▸ **Task statement**: Below are some records; quote exactly the lines from the one that contains "testing examples :star:157" through the one that contains "one command. :star:58,055", inclusive, and no others.

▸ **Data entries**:
+++

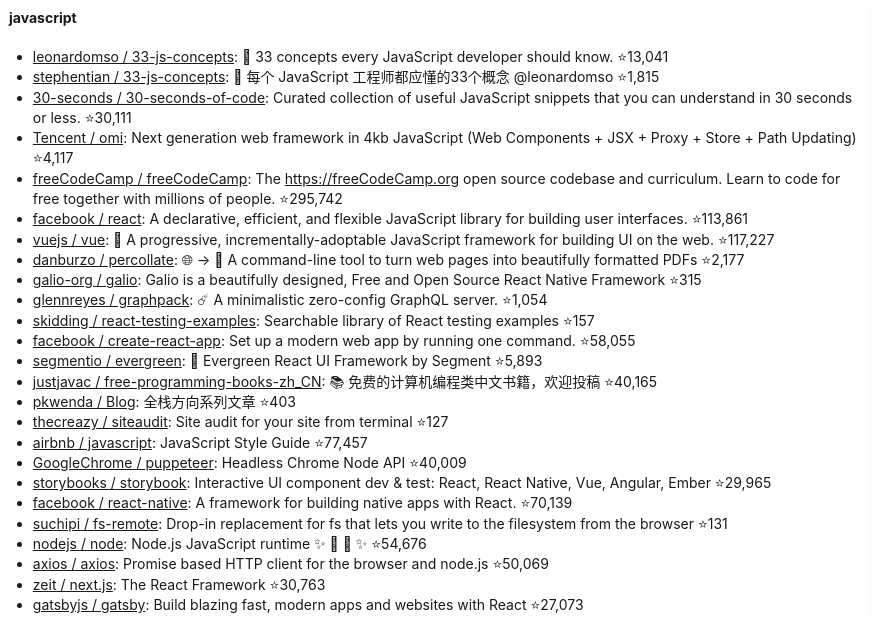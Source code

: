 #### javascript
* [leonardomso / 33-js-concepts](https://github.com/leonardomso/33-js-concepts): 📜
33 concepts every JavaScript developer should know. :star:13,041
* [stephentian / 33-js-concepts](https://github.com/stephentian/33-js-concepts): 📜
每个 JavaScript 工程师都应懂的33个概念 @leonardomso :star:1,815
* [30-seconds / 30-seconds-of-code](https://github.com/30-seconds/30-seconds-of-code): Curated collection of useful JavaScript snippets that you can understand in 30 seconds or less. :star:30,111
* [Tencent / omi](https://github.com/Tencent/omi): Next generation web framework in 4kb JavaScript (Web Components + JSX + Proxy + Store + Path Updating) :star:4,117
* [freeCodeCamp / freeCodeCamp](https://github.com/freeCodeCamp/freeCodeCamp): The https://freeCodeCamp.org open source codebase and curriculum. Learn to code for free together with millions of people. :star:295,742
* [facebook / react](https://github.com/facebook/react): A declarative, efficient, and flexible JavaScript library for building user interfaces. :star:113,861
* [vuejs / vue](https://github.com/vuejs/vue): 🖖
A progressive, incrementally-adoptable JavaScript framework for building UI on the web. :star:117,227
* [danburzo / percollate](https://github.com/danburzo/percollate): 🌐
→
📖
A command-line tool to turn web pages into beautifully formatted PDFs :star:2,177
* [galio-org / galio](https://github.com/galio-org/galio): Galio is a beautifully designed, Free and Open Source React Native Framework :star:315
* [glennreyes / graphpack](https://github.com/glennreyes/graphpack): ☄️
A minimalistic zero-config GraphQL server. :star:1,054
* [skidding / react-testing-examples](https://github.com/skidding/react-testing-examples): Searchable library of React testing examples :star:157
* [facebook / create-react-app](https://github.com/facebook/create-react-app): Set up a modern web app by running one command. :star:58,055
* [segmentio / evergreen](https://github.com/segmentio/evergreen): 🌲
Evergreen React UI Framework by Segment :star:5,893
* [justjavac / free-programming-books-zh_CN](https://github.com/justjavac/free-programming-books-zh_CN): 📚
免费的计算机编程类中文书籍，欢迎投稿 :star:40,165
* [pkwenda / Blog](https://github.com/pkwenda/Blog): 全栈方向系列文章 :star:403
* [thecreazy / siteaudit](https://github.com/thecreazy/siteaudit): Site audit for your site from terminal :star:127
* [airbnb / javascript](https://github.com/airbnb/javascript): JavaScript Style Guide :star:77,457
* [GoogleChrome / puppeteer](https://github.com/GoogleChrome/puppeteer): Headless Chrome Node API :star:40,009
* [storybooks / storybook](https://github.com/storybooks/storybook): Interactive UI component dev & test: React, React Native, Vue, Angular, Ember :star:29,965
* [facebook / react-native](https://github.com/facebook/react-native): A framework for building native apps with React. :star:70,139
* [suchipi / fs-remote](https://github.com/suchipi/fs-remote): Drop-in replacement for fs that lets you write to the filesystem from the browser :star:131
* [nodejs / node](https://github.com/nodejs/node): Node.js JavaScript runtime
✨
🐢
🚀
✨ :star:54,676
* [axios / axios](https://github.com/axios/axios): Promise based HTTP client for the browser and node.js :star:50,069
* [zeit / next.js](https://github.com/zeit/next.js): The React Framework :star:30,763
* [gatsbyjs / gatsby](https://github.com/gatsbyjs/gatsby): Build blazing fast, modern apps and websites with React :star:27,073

+++

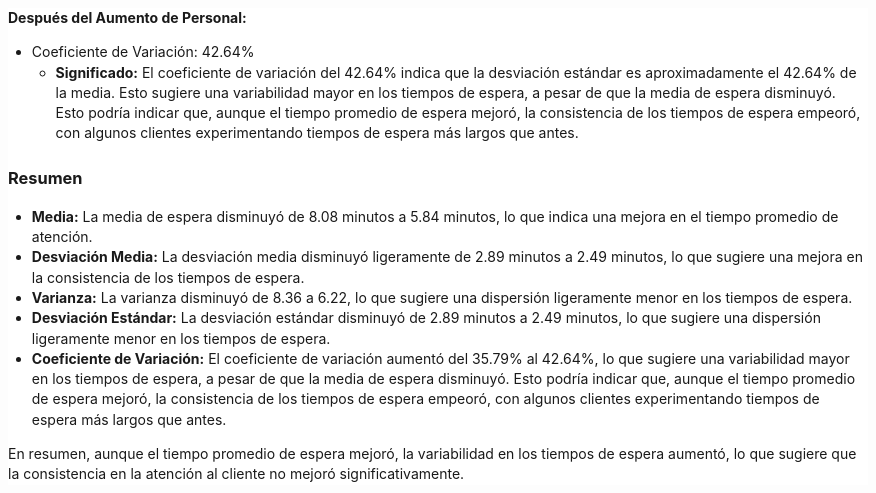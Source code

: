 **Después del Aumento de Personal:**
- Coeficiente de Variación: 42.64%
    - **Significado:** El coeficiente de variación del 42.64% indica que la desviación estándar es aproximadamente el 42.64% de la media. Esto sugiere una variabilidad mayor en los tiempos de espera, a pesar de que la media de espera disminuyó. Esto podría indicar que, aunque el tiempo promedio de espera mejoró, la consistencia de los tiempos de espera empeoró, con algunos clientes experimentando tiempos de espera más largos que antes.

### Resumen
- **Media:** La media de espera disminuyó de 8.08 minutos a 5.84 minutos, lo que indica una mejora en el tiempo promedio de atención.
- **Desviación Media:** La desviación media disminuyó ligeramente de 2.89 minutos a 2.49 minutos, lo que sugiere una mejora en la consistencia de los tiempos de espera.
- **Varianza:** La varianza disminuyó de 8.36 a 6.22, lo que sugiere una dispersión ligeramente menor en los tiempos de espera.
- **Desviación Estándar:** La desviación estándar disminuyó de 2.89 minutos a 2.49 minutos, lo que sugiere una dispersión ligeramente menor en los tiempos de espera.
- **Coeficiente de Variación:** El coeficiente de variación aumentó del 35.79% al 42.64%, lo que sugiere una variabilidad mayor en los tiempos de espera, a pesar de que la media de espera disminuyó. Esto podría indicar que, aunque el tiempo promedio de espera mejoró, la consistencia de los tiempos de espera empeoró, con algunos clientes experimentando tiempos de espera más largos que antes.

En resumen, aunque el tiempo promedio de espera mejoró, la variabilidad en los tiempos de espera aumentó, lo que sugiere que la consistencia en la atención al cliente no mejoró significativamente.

+++

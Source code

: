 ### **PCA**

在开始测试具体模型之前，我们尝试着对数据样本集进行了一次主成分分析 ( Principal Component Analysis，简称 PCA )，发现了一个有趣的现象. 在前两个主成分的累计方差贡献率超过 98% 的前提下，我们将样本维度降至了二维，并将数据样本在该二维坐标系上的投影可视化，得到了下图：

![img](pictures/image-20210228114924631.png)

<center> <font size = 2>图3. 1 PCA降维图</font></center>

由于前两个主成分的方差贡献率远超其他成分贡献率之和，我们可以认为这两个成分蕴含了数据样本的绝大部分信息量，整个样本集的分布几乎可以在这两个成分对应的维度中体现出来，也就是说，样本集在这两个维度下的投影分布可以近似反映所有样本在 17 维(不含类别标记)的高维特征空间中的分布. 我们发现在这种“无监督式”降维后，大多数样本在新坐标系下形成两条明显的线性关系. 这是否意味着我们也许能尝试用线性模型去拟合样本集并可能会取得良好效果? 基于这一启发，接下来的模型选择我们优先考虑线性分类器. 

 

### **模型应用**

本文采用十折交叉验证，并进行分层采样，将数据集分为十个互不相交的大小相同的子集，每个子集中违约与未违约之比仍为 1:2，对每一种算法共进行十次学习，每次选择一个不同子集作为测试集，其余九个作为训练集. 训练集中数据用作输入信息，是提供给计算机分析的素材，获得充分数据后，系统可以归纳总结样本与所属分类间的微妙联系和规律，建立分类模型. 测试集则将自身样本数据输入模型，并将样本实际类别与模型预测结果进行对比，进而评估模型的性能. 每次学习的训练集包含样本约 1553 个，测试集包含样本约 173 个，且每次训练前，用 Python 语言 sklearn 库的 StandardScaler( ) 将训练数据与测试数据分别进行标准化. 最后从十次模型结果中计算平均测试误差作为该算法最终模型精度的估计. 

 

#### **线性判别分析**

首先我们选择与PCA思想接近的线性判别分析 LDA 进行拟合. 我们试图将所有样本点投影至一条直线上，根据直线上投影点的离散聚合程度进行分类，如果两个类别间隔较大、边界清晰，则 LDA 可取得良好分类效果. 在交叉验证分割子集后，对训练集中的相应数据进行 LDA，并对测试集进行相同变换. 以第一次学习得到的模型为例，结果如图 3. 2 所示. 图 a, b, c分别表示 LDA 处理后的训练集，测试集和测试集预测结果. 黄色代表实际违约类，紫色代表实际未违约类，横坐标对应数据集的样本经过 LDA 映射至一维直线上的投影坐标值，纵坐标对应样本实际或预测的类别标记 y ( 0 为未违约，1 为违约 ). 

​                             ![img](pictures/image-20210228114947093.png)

+++

▸ **Answer below**:
* [skidding / react-testing-examples](https://github.com/skidding/react-testing-examples): Searchable library of React testing examples :star:157
* [facebook / create-react-app](https://github.com/facebook/create-react-app): Set up a modern web app by running one command. :star:58,055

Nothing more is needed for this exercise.